Título: Inovando contra o país
Autor: Barbosa, Rubens
Fonte: O Globo, 14/08/2007, Opinião, p. 7

Criadas a partir de 1997, as agências reguladoras brasileiras foram uma inovação no contexto administrativo brasileiro. A exemplo de outros institutos, como o Juizado Federal, as agências reguladoras foram transplantadas do sistema jurídico formal anglo-saxão e, como é natural, levam tempo para serem aceitas pela nossa cultura jurídica romano-germânica e pela nossa tradição presidencialista centralizadora.

A discussão da Lei Geral das Agências Reguladoras enviada pelo Executivo ao Congresso e a informação de que o governo Lula pretende retirá-la para limitar sua independência tornam o assunto de grande atualidade.

Não é segredo para ninguém as restrições do Partido dos Trabalhadores ao processo de privatização e ao funcionamento das agências reguladoras.
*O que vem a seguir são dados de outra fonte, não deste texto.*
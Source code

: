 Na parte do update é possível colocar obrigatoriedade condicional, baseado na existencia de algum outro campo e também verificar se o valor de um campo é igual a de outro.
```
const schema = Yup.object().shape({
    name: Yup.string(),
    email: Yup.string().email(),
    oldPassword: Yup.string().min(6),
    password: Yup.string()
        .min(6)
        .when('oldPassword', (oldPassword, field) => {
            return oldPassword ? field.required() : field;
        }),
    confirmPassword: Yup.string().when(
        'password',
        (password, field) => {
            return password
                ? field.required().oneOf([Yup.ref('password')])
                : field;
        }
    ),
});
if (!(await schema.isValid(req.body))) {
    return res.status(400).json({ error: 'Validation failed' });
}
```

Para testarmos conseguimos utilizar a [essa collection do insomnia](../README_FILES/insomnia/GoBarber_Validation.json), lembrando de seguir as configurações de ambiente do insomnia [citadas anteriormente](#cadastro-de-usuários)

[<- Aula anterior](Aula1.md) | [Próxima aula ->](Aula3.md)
Instalado no poder, o PT introduziu, em 2003, as primeiras mudanças na legislação vigente criando o contrato de gestão e a ouvidoria para tentar controlar mais de perto suas atividades. Agora, a lei geral estabelece divisão de tarefas entre ministérios e agências, o governo ficando responsável pela formulação de políticas setoriais e as agências da regulação e fiscalização, em especial no tocante aos contratos de concessão.

O marco regulatório deve ser encarado como um instrumento do Estado. Na sua origem nos EUA, foram concebidas para permitir a ingerência do Estado nas atividades produtivas privadas em defesa do interesse público. Hoje, as agências devem ser um fator de limitação do poder discricionário dos governos em áreas que foram privatizadas.

Em muitos países, como o Brasil, é limitada a compreensão da diferença entre as atividades de governo, com prioridades temporárias, e as de Estado, que devem ser sempre permanentes. Se juntarmos a isso a filosofia estatizante do PT, temos o caldo cultural que pode transformar as agências em meros apêndices do governo, quando, nos países em que elas existem e funcionam perfeitamente, o princípio básico é sua independência.

A lei geral em exame pelo Congresso peca por pretender dar o mesmo tratamento a agências de natureza diferente (reguladoras - Aneel e Anatel - e executivas, as demais), aumenta o controle do governo sobre as nomeações e demissões e interfere no funcionamento das agências reguladoras. Nesse sentido, pode ser considerada um retrocesso. Se o governo Lula vier a retirá-la para introduzir modificações pode-se imaginar que o projeto de lei se tornará ainda mais restritivo.

É do interesse da sociedade brasileira que a legislação seja aperfeiçoada, sem perder de vista a defesa do interesse dos consumidores e usuários e o necessário controle da qualidade do serviço público prestado.

No caso do Brasil, as agências são importantes também para tornar mais transparente a concorrência e para assegurar a estabilidade das regras contratuais, elementos críticos na definição de investimento por parte das empresas, sobretudo as estrangeiras.

No momento em que o governo Lula busca captar recursos externos para o programa de aceleração do crescimento, o enfraquecimento das agências reguladoras e executivas será percebido como uma medida ideológica que tornará menos favorável o ambiente de negócios para o programa de parcerias públicas e privadas. Na contramão das tendências internacionais, a nova regulamentação das agências poderá criar uma situação em que elas se tornem apêndices dos ministérios e sem condições de defender os interesses dos usuários, como está ocorrendo com a Anac. Ali ficou evidente a politização e o partidarismo na indicação de seus dirigentes e sua baixa capacitação técnica.

O governo Lula prestaria um grande serviço ao país se nomeasse um grupo restrito de personalidades a fim de sugerir propostas para o aperfeiçoamento e o fortalecimento das agências como instrumentos do Estado e não do governo. Esse grupo poderia discutir também quem deve regular e controlar os órgãos reguladores (na experiência dos EUA é o Congresso, no Brasil o governo ocupa esse espaço) e formas de participação da cidadania, pelo acompanhamento do serviço público prestado e sua responsabilização pelos atos praticados.

Se não é jaboticaba e só existe no Brasil é besteira, dizia Mario Henrique Simonsen. Se o Congresso aprovar uma legislação que retire mais poder das agências, estaremos, lamentavelmente mais uma vez, inovando de forma contrária aos interesses nacionais.

RUBENS BARBOSA é presidente do Conselho de Comércio Exterior da Federação das Indústrias do Estado de São Paulo (Fiesp).